Após 30 anos de trabalho, dona Ruth, como é conhecida, se aposentou. Contudo, não diminuiu sua disposição de ser útil ao outro. Ela recorda que durante um grupo de estudo bíblico, a professora contou uma história que ilustrava a importância de se falar sobre o evangelho aos não convertidos. “Ela queria que a gente falasse do Evangelho para uma pessoa de fora”, conta. O problema, no entanto, era sua timidez em abordar desconhecidos. A professora então sugeriu: por que não enviar cartas?

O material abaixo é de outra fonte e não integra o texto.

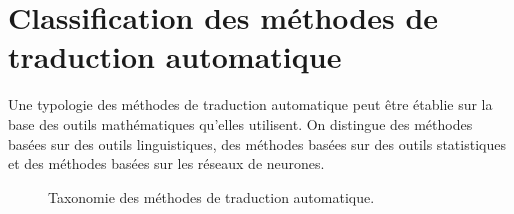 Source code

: \section{Classification des méthodes de traduction automatique}

Une typologie des méthodes de traduction automatique peut être établie sur la base des outils mathématiques qu'elles utilisent. 
On distingue des méthodes basées sur des outils linguistiques, 
des méthodes basées sur des outils statistiques et des méthodes basées sur les réseaux de neurones.

\begin{figure}
    \begin{center}
       \resizebox{\textwidth}{!}{
         
       }
    \end{center}
    \caption{Taxonomie des méthodes de traduction automatique.}
\end{figure}

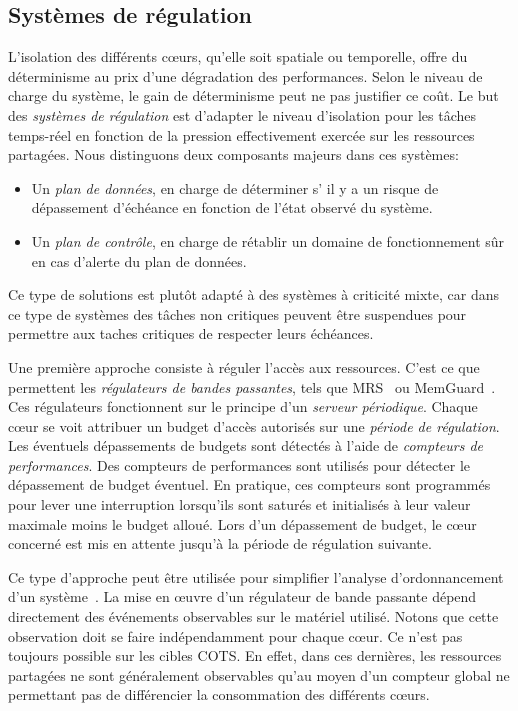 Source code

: \subsection{Systèmes de régulation}

L'isolation des différents cœurs, qu’elle soit spatiale ou temporelle, offre du déterminisme au prix d'une dégradation des performances.
Selon le niveau de charge du système, le gain de déterminisme peut ne pas justifier ce coût.
Le but des \emph{systèmes de régulation} est d'adapter le niveau d'isolation pour les tâches temps-réel en fonction de la pression effectivement exercée sur les ressources partagées.
Nous distinguons deux composants majeurs dans ces systèmes:
\begin{itemize}
	\item Un \emph{plan de données}, en charge de déterminer s’ il y a un risque de dépassement d'échéance en fonction de l'état observé du système.
	\item Un \emph{plan de contrôle}, en charge de rétablir un domaine de fonctionnement sûr en cas d'alerte du plan de données.
\end{itemize}
Ce type de solutions est plutôt adapté à des systèmes à criticité mixte, car dans ce type de systèmes des tâches non critiques peuvent être suspendues pour permettre aux taches critiques de respecter leurs échéances.


Une première approche consiste à réguler l'accès aux ressources.
C'est ce que permettent les \emph{régulateurs de bandes passantes}, tels que MRS~\cite{inam2014multi} ou MemGuard~\cite{yun2013memguard}.
Ces régulateurs fonctionnent sur le principe d'un \emph{serveur périodique}.
Chaque cœur se voit attribuer un budget d'accès autorisés sur une \emph{période de régulation}.
Les éventuels dépassements de budgets sont détectés à l'aide de \emph{compteurs de performances}.
Des compteurs de performances sont utilisés pour détecter le dépassement de budget éventuel.
En pratique, ces compteurs sont programmés pour lever une interruption lorsqu'ils sont saturés et initialisés à leur valeur maximale moins le budget alloué.
Lors d'un dépassement de budget, le cœur concerné est mis en attente jusqu'à la période de régulation suivante.

Ce type d'approche peut être utilisée pour simplifier l'analyse d'ordonnancement d'un système~\cite{pellizzoni2016memory,agrawal2017contention}.
La mise en œuvre d'un régulateur de bande passante dépend directement des événements observables sur le matériel utilisé.
Notons que cette observation doit se faire indépendamment pour chaque cœur.
Ce n'est pas toujours possible sur les cibles COTS.
En effet, dans ces dernières, les ressources partagées ne sont généralement observables qu'au moyen d'un compteur global ne permettant pas de différencier la consommation des différents cœurs.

“Esse ano vai fazer 26 anos que faço esse trabalho sem parar. Comecei no dia 25 de junho de 1993”, conta. Hoje frequentadora da Igreja Presbiteriana do Calvário, seleciona mensagens inspiradoras e envia para pessoas indicadas por conhecidos. Aqueles que por um motivo ou outro estejam precisando de um acalento. Ruth anota meticulosamente em cadernos os nomes, endereços e o título das mensagens enviadas ao longo dos anos.

A motivação para esse trabalho é explicada citando uma passagem que fala sobre a generosidade. “Tem um versículo na Bíblia que diz assim: Lança o teu pão sobre as águas, porque depois de muitos dias o acharás”, diz. Recorda ainda de outro escrito que a motiva: “Sede firmes, inabaláveis e sempre abundantes na obra do Senhor, sabendo que, no Senhor, o vosso trabalho não é vão”.

Todos os dias lê o jornal Cruzeiro do Sul — talvez seja uma das mais tradicionais leitoras do Jornal — em especial os artigos, e mantém uma memória invejável conseguindo citar o aniversário de toda família (dois filhos, dois netos e três bisnetos), além de uma porção de datas especiais ligadas ao número 8. “Nasci no dia 8, meu marido nasceu no dia 8 de novembro, fiquei noiva no dia 28 de março, me casei no dia 19 de novembro às 18 horas, o registro no livro de casamento civil foi 8.000, me aposentei no dia 8 de dezembro. Só não tive oito filhos”, brinca. O segredo para chegar assim aos 92 anos? Ruth conta manter-se firme em seus valores, evitando o que acredita não contribuir positivamente.